What this task involves: Where "delete" appears in a line of the entries below, that line should be copied.

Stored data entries
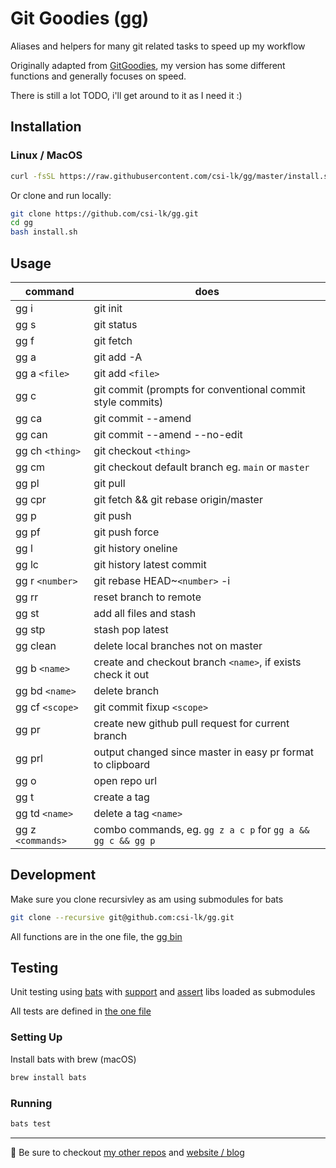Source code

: # Git Goodies (gg)

Aliases and helpers for many git related tasks to speed up my workflow

Originally adapted from [GitGoodies](https://github.com/qw3rtman/gg), my version has some different functions and generally focuses on speed.

There is still a lot TODO, i'll get around to it as I need it :)

## Installation

### Linux / MacOS

```bash
curl -fsSL https://raw.githubusercontent.com/csi-lk/gg/master/install.sh | bash
```

Or clone and run locally:

```bash
git clone https://github.com/csi-lk/gg.git
cd gg
bash install.sh
```

## Usage

| command           | does                                                        |
| ----------------- | ----------------------------------------------------------- |
| gg i              | git init                                                    |
| gg s              | git status                                                  |
| gg f              | git fetch                                                   |
| gg a              | git add -A                                                  |
| gg a `<file>`     | git add `<file>`                                            |
| gg c              | git commit (prompts for conventional commit style commits)  |
| gg ca             | git commit --amend                                          |
| gg can            | git commit --amend --no-edit                                |
| gg ch `<thing>`   | git checkout `<thing>`                                      |
| gg cm             | git checkout default branch eg. `main` or `master`          |
| gg pl             | git pull                                                    |
| gg cpr            | git fetch && git rebase origin/master                       |
| gg p              | git push                                                    |
| gg pf             | git push force                                              |
| gg l              | git history oneline                                         |
| gg lc             | git history latest commit                                   |
| gg r `<number>`   | git rebase HEAD~`<number>` -i                               |
| gg rr             | reset branch to remote                                      |
| gg st             | add all files and stash                                     |
| gg stp            | stash pop latest                                            |
| gg clean          | delete local branches not on master                         |
| gg b `<name>`     | create and checkout branch `<name>`, if exists check it out |
| gg bd `<name>`    | delete branch                                               |
| gg cf `<scope>`   | git commit fixup `<scope>`                                  |
| gg pr             | create new github pull request for current branch           |
| gg prl            | output changed since master in easy pr format to clipboard  |
| gg o              | open repo url                                               |
| gg t              | create a tag                                                |
| gg td `<name>`    | delete a tag `<name>`                                       |
| gg z `<commands>` | combo commands, eg. `gg z a c p` for `gg a && gg c && gg p` |

## Development

Make sure you clone recursivley as am using submodules for bats

```bash
git clone --recursive git@github.com:csi-lk/gg.git
```

All functions are in the one file, the [gg bin](./bin/gg)

## Testing

Unit testing using [bats](https://github.com/sstephenson/bats) with [support](https://github.com/ztombol/bats-support) and [assert](https://github.com/ztombol/bats-assert) libs loaded as submodules

All tests are defined in [the one file](./test/gg.bats)

### Setting Up

Install bats with brew (macOS)

```bash
brew install bats
```

### Running

```bash
bats test
```

---

🧔 Be sure to checkout [my other repos](https://github.com/csi-lk/) and [website / blog](https://csi.lk)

Answer box:
| gg clean          | delete local branches not on master                         |
| gg bd `<name>`    | delete branch                                               |
| gg td `<name>`    | delete a tag `<name>`                                       |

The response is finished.